Investing in Foreign Currencies
Board: Macro Economics
Recently, a popular blogger has been promoting a new newsletter with subject matter parallel to that discussed on Metar. I have read the first issue and, while there is much said, there is little new to those who follow the posts here. One of the “selling points” of the rag is a discussion of owning foreign currencies. I figured I’d do a more extensive overview and, while not providing any crystal ball projections, at least give a method to decide on a “short list” from which to choose. I will try to get the time to do a similar type article on choosing foreign stocks (something I regularly do, but which gets little coverage on Metar) sometime in the near future (unless someone else wants to take a whack at it).
A lot has to do with why you are trading/investing in currencies. There is an implication that either you feel that your native currency (presumably the USD) will drop in value or that the one you are buying will rise. This is complicated by the values of currencies being ratios, rather than absolutes. There are a few other reasons which may be important: a “major” event in the US preventing either access to your funds or a swift destruction in the value of the USD. Another reason may be the possibility of the foreign currency being more useful in its native context than USD’s (say living in Europe and having an account in Euro’s or CHF).

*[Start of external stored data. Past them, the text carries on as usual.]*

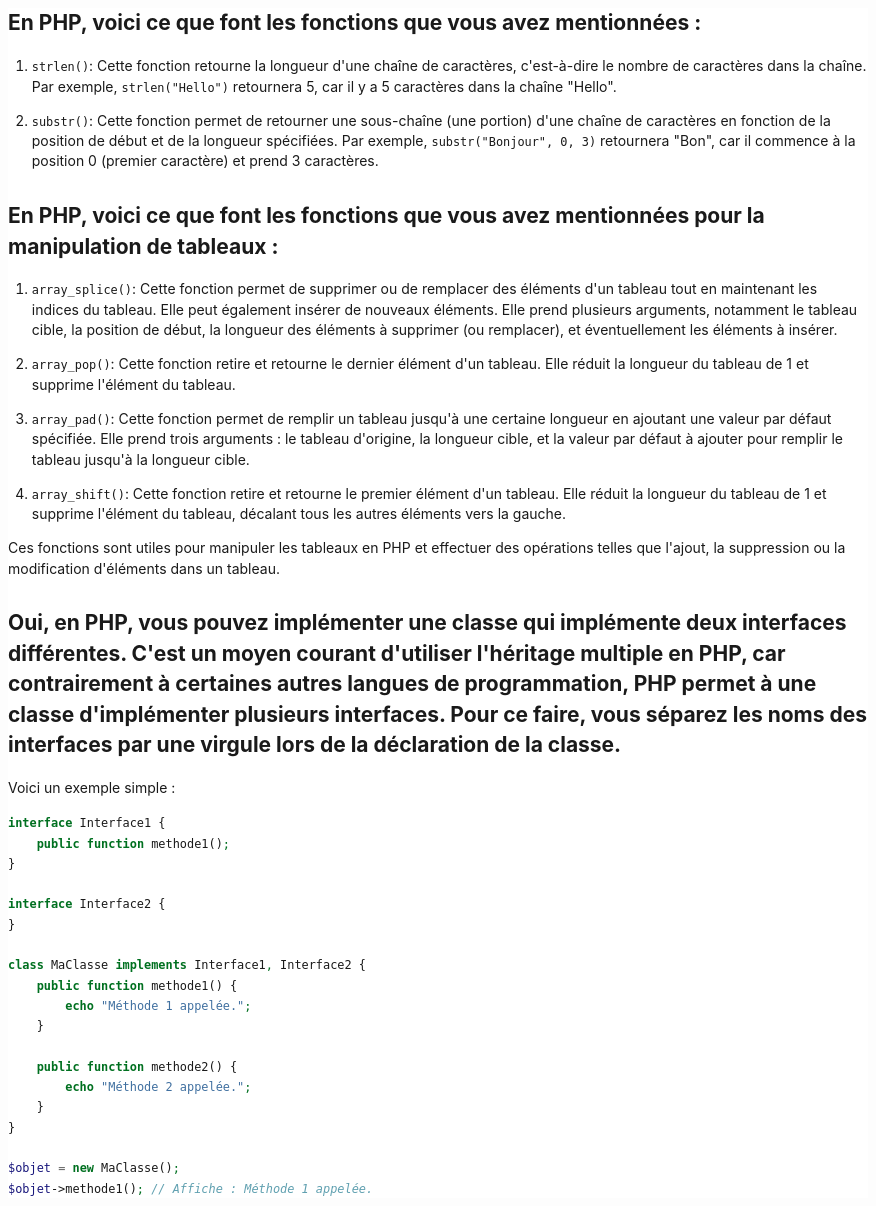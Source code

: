 ## En PHP, voici ce que font les fonctions que vous avez mentionnées :

1. `strlen()`: Cette fonction retourne la longueur d'une chaîne de caractères, c'est-à-dire le nombre de caractères dans la chaîne. Par exemple, `strlen("Hello")` retournera 5, car il y a 5 caractères dans la chaîne "Hello".

2. `substr()`: Cette fonction permet de retourner une sous-chaîne (une portion) d'une chaîne de caractères en fonction de la position de début et de la longueur spécifiées. Par exemple, `substr("Bonjour", 0, 3)` retournera "Bon", car il commence à la position 0 (premier caractère) et prend 3 caractères.


## En PHP, voici ce que font les fonctions que vous avez mentionnées pour la manipulation de tableaux :

1. `array_splice()`: Cette fonction permet de supprimer ou de remplacer des éléments d'un tableau tout en maintenant les indices du tableau. Elle peut également insérer de nouveaux éléments. Elle prend plusieurs arguments, notamment le tableau cible, la position de début, la longueur des éléments à supprimer (ou remplacer), et éventuellement les éléments à insérer.

2. `array_pop()`: Cette fonction retire et retourne le dernier élément d'un tableau. Elle réduit la longueur du tableau de 1 et supprime l'élément du tableau.

3. `array_pad()`: Cette fonction permet de remplir un tableau jusqu'à une certaine longueur en ajoutant une valeur par défaut spécifiée. Elle prend trois arguments : le tableau d'origine, la longueur cible, et la valeur par défaut à ajouter pour remplir le tableau jusqu'à la longueur cible.

4. `array_shift()`: Cette fonction retire et retourne le premier élément d'un tableau. Elle réduit la longueur du tableau de 1 et supprime l'élément du tableau, décalant tous les autres éléments vers la gauche.

Ces fonctions sont utiles pour manipuler les tableaux en PHP et effectuer des opérations telles que l'ajout, la suppression ou la modification d'éléments dans un tableau.


## Oui, en PHP, vous pouvez implémenter une classe qui implémente deux interfaces différentes. C'est un moyen courant d'utiliser l'héritage multiple en PHP, car contrairement à certaines autres langues de programmation, PHP permet à une classe d'implémenter plusieurs interfaces. Pour ce faire, vous séparez les noms des interfaces par une virgule lors de la déclaration de la classe.

Voici un exemple simple :

```php
interface Interface1 {
    public function methode1();
}

interface Interface2 {
}

class MaClasse implements Interface1, Interface2 {
    public function methode1() {
        echo "Méthode 1 appelée.";
    }

    public function methode2() {
        echo "Méthode 2 appelée.";
    }
}

$objet = new MaClasse();
$objet->methode1(); // Affiche : Méthode 1 appelée.
```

Since my currency positions frequently last for a decade or more, a do a fair bit of due diligence that a day trader would ignore. Before choosing a currency, I cross off the list any which are in zones which may experience political or geopolitical unrest. This eliminates some otherwise worthy ones (like the Israeli shekel and maybe the South African rand). I also look for currency “pairs” and eliminate the weaker ones (so the AUD would stay, but the NZD would either go or be de-emphasized). The currency has to be “large” enough to have a liquid world presence (so some worthy ones such as the Norwegian krone are filtered out). There should be no major overhang from a macro basis (so, unfortunately, some worthy ones such as the Yen may bite the bullet as well). Others, such as Brazilian Reals have account restrictions put in place by the parent country (however, sometimes accommodations can take place in unusual ways – such as Swiss franc accounts in Singapore, for example). In the context of not all eggs being in one basket, more than one currency (located in more than one hemisphere) should be used. Once the short list of acceptable currencies is generated, then selecting those that seem to have special merit can begin. It’s sometimes frightening to realize how few currencies are left after some simple common sense filters are applied, yet those few (either directly, or in stocks/bonds purchased in the currency) can be very beneficial in an overall asset allocation format. An example of two currencies which march to different drummers (though sometimes the tunes may rhyme) are the Swiss franc which traditionally (until its recent peg to the Euro) and the Australian dollar which is closely tied to perceptions of Chinese economic prospects.
While, in my attempts to discuss the valuation of combined asset allocation strategies on the basis of a rationalized “global valuation” basis (not specifically USD oriented), most people don’t “get it” because they have only used a single dimensional context throughout their life, rationalizing ones assets by an external index (rather than against the USD) can be helpful in determining what’s “really” happening to their valuation.
Foreign currencies are not a panacea. They are useful as hedges in the context that they are “shorts” on the US dollar. In addition, some pay far higher interest than is available in the US. That said, should the US dollar rise, not only will the US equity market tend to drop, but (almost by definition) so will foreign currencies (in terms of USD). So while your portfolio’s “global valuation” may not have changed too much, its value in terms of US dollars will have dropped. The leg of the stool which will tend to benefit under this scenario has, for the past few years been US Treasury bonds. It is important to realize that this is an artifact of continual low interest rates. Should rates in the US climb, then US dollar cash accounts may provide balance.
As far as how to “hold” the foreign currencies? Well, the ETF’s may be purchased (though those are derivatives and I’m not sure how they would track under duress), accounts at Everbank could be used (but those are again derivatives, pay subpar interest and high conversion expenses), foreign bonds may be purchased (it’s important as to the currency they pay in), accounts at Interactive Brokers can be used (though again you get clipped on interest – however they can effectively be used as a low cost forex conversion point, as can Oanda) or of course bank accounts may be opened abroad.